Хернс (Hernes, 2008: 258) делится своим личным опытом постоянного перехода из мира (социальной) науки в мир политики и обратно. Он отмечает, что политики и представители социальных наук относятся друг к другу с благожелательным равнодушием, что «политики хотя и финансируют исследования, не сильно заинтересованы в их результатах; исследователи же описывают мир, не надеясь на его изменение». Хернс разрабатывает типологию ролей в обоих мирах[7]. Он полагает, что первый шаг в работе ученого всегда заключается в наблюдении некой ситуации, нуждающейся в объяснении, тогда как политик начинает свою деятельность с определения политического вопроса, нуждающегося в рассмотрении (и решении). Поэтому «цель ученых […] – объяснить действительность, а цель политиков – воплотить нечто в реальность» (Hernes, 2008: 262). Политику нужен рычаг для действия, необходимого для изменения реальности. Кроме того, опытный политик должен уметь предвидеть побочные последствия и непреднамеренные результаты. Свои наблюдения Хернс завершает замечанием о том, что задача ученых – «придумать и валидизировать объяснения», тогда как задача политиков – «придумать и реализовать меры» (Hernes, 2008: 263). Было бы интересно продолжить его аргументацию и выяснить, что происходит, когда ученые (или другие не-политики) влияют на политические решения и разбираются в политических процессах. Многие, причем не только марксисты, попытались это сделать вслед за Марксом («Философы лишь различным образом объясняют мир, но дело заключается в том, чтобы его переделать»). Представители почти всех научных дисциплин, начиная с антропологии и заканчивая зоологией, пытались повлиять на политические решения путем открытого или скрытого лоббирования. То же самое можно сказать и о неправительственных организациях, которые иногда очень тесно сотрудничают с учеными, а иногда сами занимаются распространением научного знания.
Мы видим возможность пересечения ролей ученого и политика в пересмотре роли ученого, которого Хернс воспринимал исключительно как когнитивное существо. Предположим, ученый знает, что политики хотят, чтобы их воспринимали как активную сторону. Если результаты его научных исследований способны стать «рычагом к действию» и если ему удастся представить комплексное явление как явление, поддающееся управлению, то вероятность того, что его исследования будут восприняты политиками как значимые, резко возрастет.
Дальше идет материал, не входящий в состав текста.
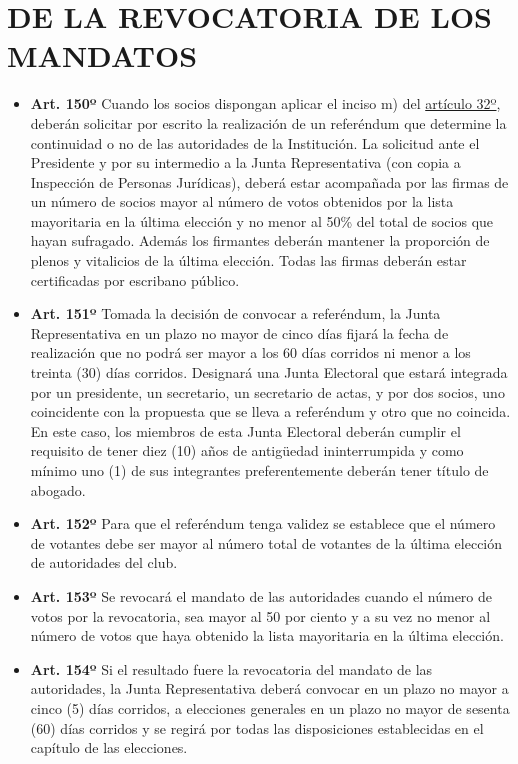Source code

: \documentclass[]{book}
\begin{document}
\chapter{DE LA REVOCATORIA DE LOS
MANDATOS}\label{de-la-revocatoria-de-los-mandatos}

\begin{itemize}
\item
  \textbf{Art. 150º} Cuando los socios dispongan aplicar el inciso m)
  del \protect\hyperlink{art32}{artículo 32º}, deberán solicitar por
  escrito la realización de un referéndum que determine la continuidad o
  no de las autoridades de la Institución. La solicitud ante el
  Presidente y por su intermedio a la Junta Representativa (con copia a
  Inspección de Personas Jurídicas), deberá estar acompañada por las
  firmas de un número de socios mayor al número de votos obtenidos por
  la lista mayoritaria en la última elección y no menor al 50\% del
  total de socios que hayan sufragado. Además los firmantes deberán
  mantener la proporción de plenos y vitalicios de la última elección.
  Todas las firmas deberán estar certificadas por escribano público.
\item
  \textbf{Art. 151º} Tomada la decisión de convocar a referéndum, la
  Junta Representativa en un plazo no mayor de cinco días fijará la
  fecha de realización que no podrá ser mayor a los 60 días corridos ni
  menor a los treinta (30) días corridos. Designará una Junta Electoral
  que estará integrada por un presidente, un secretario, un secretario
  de actas, y por dos socios, uno coincidente con la propuesta que se
  lleva a referéndum y otro que no coincida. En este caso, los miembros
  de esta Junta Electoral deberán cumplir el requisito de tener diez
  (10) años de antigüedad ininterrumpida y como mínimo uno (1) de sus
  integrantes preferentemente deberán tener título de abogado.
\item
  \textbf{Art. 152º} Para que el referéndum tenga validez se establece
  que el número de votantes debe ser mayor al número total de votantes
  de la última elección de autoridades del club.
\item
  \textbf{Art. 153º} Se revocará el mandato de las autoridades cuando el
  número de votos por la revocatoria, sea mayor al 50 por ciento y a su
  vez no menor al número de votos que haya obtenido la lista mayoritaria
  en la última elección.
\item
  \textbf{Art. 154º} Si el resultado fuere la revocatoria del mandato de
  las autoridades, la Junta Representativa deberá convocar en un plazo
  no mayor a cinco (5) días corridos, a elecciones generales en un plazo
  no mayor de sesenta (60) días corridos y se regirá por todas las
  disposiciones establecidas en el capítulo de las elecciones.
\end{itemize}
\end{document}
Поэтому нам кажется, что чем больше ученые разбираются в политических процессах, тем больше у них шансов «протащить» результаты исследований в политическую практику, тем самым повысив их эффективность.
Научные данные и консенсус
Знания редко преподносятся в простой и недвусмысленной форме. Разумеется, те, кто принимает политические решения, предпочитают ясную и простую информацию, и иногда производители знания исполняют их желания. Но даже в том случае, когда знания с самого начала излагаются в виде простого набора фактов, прогнозов и рекомендаций, часто выясняется, что на более глубоком уровне все гораздо сложнее. Это легко можно увидеть, если проанализировать различные политические меры, основанные на схожих или одинаковых научных данных и оценках. Мы рассматриваем подобные случаи в наших трех кейс-стади. Применительно к расологии очевидно, что между разными нациями в отношении к этой области знания существовали большие различия, несмотря на общую научную основу. В конце концов, Холокост был осуществлен только одним национальным правительством. В случае кейнсианства мы также наблюдаем различные варианты реализации одной и той же доктрины. Можно сказать, что даже в отношении самого понятия «кейнсианство» нет единого мнения. Между тем теория всегда была связана с политическими рекомендациями, которые изначально были сформулированы одним настойчивым ученым. Наконец, изменение климата показывает, что даже транснациональная организация взаимодействия между наукой и политикой не в состоянии предотвратить фундаментальных отличий в климатической политике разных стран.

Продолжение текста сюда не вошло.